While Hurricane Ike may have been a large storm in a literal sense, the spiral engulfing cornerstone financial institutions is a much larger storm, figuratively.
The chronicle of events that produced $147 per barrel oil were legion, punctuated, in July, by fears over an imminent attack on Iran by Israel, with or without help from the US. Underlying it all, however, was financial liquidity. The weakness of the US dollar was emblematic of this liquidity.
For most of the run to the record, I was able to cite the silver lining of a seemingly booming economy that was generating forward-looking energy demand that was increasingly perceived as approaching insatiability. Oil prices were rising for a good reason, at least.
Speculation, certainly, played a role. It made sense to acquire an exposure to hard assets, particularly in an environment of sustained growth from newly emerging industrialized economies in Asia, and investors augustly did so.
Since the record set in July, a lot has changed. The euro has gone from 1.60 versus the dollar to under a $1.40, at one point last night. In terms of currency trading, this is a move that eclipses that decline in energy prices. Europe and Japan are now, for all intents and purposes, in recession.
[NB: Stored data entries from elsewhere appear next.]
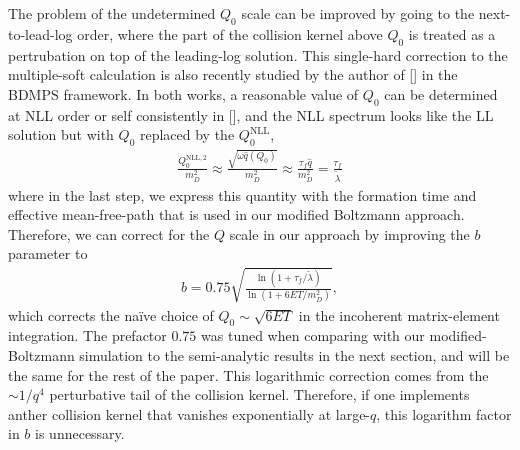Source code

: \documentclass[aps, prc, reprint, amsmath, groupedaddress, nofootinbib]{revtex4-1}
\begin{document}
The problem of the undetermined $Q_0$ scale can be improved by going to the next-to-lead-log order, where the part of the collision kernel above $Q_0$ is treated as a pertrubation on top of the leading-log solution.
This single-hard correction to the multiple-soft calculation is also recently studied by the author of [] in the BDMPS framework.
In both works, a reasonable value of $Q_0$ can be determined at NLL order or self consistently in [], and the NLL spectrum looks like the LL solution but with $Q_0$ replaced by the $Q_{0}^{\textrm{NLL}}$,
\begin{eqnarray}
\frac{Q_{0}^{\textrm{NLL},2}}{m_D^2} \approx \frac{\sqrt{\omega \hat{q}(Q_0)}}{m_D^2} \approx \frac{\tau_f \hat{q}}{m_D^2} = \frac{\tau_f}{\tilde{\lambda}}
\end{eqnarray}
where in the last step, we express this quantity with the formation time and effective mean-free-path that is used in our modified Boltzmann approach.
Therefore, we can correct for the $Q$ scale in our approach by improving the $b$ parameter to 
\begin{eqnarray}
b = 0.75\sqrt{\frac{\ln\left(1+\tau_f/\tilde{\lambda}\right)}{\ln\left(1+6ET/m_D^2\right)}},
\end{eqnarray}
which corrects the na\"ive choice of $Q_0 \sim \sqrt{6ET}$ in the incoherent matrix-element integration.
The prefactor $0.75$ was tuned when comparing with our modified-Boltzmann simulation to the semi-analytic results in the next section, and will be the same for the rest of the paper.
This logarithmic correction comes from the $\sim 1/q^4$ perturbative tail of the collision kernel.
Therefore, if one implements anther collision kernel that vanishes exponentially at large-$q$, this logarithm factor in $b$ is unnecessary. 
\end{document}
China is being closely watched, as to how its economic activity will hold up in the post-Olympics period.
The events of this weekend, with the loss of Lehman Brothers and Merrill Lynch,and AIG Group teetering on the brink of a similar fate, are producing a knee-jerk reaction by investors. Treasuries are up, as is gold. Everything else, including oil, looks to be down sizably. I had argued that oil had joined the ranks of these safe-haven investments. In these most troubling of times, oil does not appear to make the cut.
I am holding to my outlook that oil does not have much farther to fall, if at all. I expect the Federal Reserve to act aggressively, possibly cutting rates, at its meeting on Tuesday, by as much as 50 basis points. This action should produce further dollar erosion and a clearer view of the path out of this thicket. I believe the Federal Reserve will choose to try to inflate our way out of this crisis.
I have stated that forecasts from some of my fellow analysts on Wall Street of crude oil hitting $150 by the end of the year were too rich for my blood. However, similar calls for sub-$80 crude were too low. I would look for oil to retake the $100 level, and maintain it through the fourth quarter.
There was a raft of economic data issued by China that gave me the sense that demand there should continue apace. Also, we can hardly know, at his point the extent of the damage inflicted by Hurricane Ike, at this point. Producing and refinery infrastructure are still being assessed, and inventories going into the storm were quite low.
I would look for energy stocks to remain and prove to be a haven for investors in these difficult times. One final thought: The financial markets have experienced trials similar to these, in the past. As bleak as it may seem, feel, or sound, the US economy and consumer will soldier on. Greater challenges than this have been overcome.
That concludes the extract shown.